▶ Provided entries:
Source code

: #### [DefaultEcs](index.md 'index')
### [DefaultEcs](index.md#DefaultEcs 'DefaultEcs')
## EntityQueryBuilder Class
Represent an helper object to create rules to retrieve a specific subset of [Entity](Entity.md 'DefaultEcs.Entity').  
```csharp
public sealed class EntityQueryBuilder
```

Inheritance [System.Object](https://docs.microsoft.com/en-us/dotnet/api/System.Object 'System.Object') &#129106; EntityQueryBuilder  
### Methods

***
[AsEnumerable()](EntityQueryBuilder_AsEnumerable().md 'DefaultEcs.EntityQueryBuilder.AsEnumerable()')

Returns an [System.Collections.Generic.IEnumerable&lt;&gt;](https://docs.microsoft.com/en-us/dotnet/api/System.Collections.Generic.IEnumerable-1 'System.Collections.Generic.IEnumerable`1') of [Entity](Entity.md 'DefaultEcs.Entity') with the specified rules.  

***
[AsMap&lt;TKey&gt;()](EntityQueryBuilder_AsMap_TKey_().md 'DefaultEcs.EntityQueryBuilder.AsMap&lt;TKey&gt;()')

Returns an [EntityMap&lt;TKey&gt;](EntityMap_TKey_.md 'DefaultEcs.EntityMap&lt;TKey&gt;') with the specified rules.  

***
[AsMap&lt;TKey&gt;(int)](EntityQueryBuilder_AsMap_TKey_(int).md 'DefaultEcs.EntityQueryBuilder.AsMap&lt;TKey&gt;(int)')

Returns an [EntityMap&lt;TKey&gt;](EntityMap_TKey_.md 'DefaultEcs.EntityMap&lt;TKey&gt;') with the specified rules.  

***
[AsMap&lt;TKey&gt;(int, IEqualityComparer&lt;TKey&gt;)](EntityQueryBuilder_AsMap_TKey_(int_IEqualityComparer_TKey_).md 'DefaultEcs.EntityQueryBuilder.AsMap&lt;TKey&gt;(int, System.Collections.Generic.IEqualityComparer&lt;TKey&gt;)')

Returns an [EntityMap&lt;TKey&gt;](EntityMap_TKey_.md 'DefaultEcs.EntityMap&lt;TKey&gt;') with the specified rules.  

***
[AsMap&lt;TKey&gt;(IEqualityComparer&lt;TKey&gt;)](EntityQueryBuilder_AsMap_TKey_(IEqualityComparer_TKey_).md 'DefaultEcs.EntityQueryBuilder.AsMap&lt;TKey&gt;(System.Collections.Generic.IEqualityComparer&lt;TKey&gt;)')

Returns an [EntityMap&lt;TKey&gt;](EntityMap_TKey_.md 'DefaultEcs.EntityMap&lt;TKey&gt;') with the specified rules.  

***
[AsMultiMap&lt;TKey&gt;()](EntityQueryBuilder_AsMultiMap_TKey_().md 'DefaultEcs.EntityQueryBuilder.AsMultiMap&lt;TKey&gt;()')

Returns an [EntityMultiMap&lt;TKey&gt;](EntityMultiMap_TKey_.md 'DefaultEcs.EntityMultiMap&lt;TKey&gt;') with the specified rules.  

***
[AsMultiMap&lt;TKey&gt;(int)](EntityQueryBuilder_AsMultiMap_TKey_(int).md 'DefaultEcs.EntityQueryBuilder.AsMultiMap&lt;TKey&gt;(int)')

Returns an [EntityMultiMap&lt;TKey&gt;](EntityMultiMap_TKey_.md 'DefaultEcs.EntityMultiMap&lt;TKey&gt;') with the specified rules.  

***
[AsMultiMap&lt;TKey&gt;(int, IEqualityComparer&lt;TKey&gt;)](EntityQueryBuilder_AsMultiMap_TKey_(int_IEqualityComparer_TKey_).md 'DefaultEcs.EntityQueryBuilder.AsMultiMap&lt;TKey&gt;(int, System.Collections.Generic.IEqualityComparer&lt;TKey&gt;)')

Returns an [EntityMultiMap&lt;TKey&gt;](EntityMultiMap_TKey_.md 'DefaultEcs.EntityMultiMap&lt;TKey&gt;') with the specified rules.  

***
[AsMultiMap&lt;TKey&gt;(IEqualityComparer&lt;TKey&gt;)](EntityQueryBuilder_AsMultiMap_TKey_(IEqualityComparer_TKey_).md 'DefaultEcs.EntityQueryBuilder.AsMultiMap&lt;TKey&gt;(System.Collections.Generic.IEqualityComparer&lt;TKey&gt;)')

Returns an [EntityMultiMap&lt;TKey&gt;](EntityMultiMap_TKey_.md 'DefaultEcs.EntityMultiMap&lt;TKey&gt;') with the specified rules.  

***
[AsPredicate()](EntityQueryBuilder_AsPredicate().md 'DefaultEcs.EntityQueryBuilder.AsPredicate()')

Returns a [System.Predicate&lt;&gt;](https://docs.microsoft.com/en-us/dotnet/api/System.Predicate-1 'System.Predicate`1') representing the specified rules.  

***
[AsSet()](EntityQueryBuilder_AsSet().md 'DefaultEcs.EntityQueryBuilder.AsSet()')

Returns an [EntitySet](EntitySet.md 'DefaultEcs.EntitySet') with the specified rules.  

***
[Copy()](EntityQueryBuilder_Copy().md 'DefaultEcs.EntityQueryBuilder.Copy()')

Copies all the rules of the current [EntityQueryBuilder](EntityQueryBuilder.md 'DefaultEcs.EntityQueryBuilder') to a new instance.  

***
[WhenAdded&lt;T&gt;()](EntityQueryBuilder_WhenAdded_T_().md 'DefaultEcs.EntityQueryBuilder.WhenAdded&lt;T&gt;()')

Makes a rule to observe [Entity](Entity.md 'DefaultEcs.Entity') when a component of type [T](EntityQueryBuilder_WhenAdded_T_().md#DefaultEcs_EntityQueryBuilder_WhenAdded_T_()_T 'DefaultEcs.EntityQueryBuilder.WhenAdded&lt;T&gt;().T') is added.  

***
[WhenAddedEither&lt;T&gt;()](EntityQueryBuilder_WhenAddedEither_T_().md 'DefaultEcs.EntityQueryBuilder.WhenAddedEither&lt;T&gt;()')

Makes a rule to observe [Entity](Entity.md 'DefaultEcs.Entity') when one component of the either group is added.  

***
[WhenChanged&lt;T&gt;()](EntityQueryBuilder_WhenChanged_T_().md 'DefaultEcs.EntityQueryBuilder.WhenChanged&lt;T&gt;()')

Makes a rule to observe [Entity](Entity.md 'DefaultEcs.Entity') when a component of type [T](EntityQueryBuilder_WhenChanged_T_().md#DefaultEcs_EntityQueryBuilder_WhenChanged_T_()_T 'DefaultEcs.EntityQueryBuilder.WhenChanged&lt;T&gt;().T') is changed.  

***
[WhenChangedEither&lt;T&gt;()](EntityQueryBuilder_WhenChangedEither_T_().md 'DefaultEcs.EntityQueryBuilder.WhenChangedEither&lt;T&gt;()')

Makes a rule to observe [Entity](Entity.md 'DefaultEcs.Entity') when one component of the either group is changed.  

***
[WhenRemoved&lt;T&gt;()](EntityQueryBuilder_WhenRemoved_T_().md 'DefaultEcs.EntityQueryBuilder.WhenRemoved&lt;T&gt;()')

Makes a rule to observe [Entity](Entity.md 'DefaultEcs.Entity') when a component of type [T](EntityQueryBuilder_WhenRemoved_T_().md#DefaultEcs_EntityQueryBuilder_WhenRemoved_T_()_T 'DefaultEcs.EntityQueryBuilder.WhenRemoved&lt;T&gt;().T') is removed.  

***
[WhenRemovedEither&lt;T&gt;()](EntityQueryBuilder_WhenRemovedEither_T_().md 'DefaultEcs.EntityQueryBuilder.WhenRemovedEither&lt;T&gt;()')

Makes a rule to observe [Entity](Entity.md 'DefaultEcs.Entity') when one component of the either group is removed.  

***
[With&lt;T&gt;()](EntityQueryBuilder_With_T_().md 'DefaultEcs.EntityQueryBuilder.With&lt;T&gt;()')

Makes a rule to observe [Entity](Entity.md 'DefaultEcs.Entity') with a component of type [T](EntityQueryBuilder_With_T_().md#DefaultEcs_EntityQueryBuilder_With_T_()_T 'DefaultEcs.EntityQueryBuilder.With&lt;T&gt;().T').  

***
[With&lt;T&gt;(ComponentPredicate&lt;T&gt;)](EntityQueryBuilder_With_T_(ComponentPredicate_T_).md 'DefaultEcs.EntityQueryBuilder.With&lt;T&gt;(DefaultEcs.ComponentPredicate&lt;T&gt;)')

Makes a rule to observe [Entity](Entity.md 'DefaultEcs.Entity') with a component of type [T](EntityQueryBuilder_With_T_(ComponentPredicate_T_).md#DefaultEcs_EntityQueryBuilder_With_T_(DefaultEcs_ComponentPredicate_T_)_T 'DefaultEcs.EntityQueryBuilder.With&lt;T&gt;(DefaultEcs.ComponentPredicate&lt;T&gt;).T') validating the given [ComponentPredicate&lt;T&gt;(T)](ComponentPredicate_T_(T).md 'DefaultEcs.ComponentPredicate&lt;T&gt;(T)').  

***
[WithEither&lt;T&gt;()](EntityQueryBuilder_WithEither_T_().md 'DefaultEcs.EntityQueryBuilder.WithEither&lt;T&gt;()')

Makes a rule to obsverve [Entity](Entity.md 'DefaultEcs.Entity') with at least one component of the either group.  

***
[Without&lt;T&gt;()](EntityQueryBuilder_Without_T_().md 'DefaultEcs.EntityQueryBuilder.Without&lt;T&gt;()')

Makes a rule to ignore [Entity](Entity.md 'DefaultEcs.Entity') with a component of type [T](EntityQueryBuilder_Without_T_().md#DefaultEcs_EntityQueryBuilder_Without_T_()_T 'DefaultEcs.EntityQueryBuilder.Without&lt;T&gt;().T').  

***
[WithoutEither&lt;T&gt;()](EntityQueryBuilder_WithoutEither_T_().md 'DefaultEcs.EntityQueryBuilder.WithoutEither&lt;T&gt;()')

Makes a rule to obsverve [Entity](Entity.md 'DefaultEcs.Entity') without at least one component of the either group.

▶ Activity: Copy out each line of the records that holds the string "index".

▶ Written response:
: #### [DefaultEcs](index.md 'index')
### [DefaultEcs](index.md#DefaultEcs 'DefaultEcs')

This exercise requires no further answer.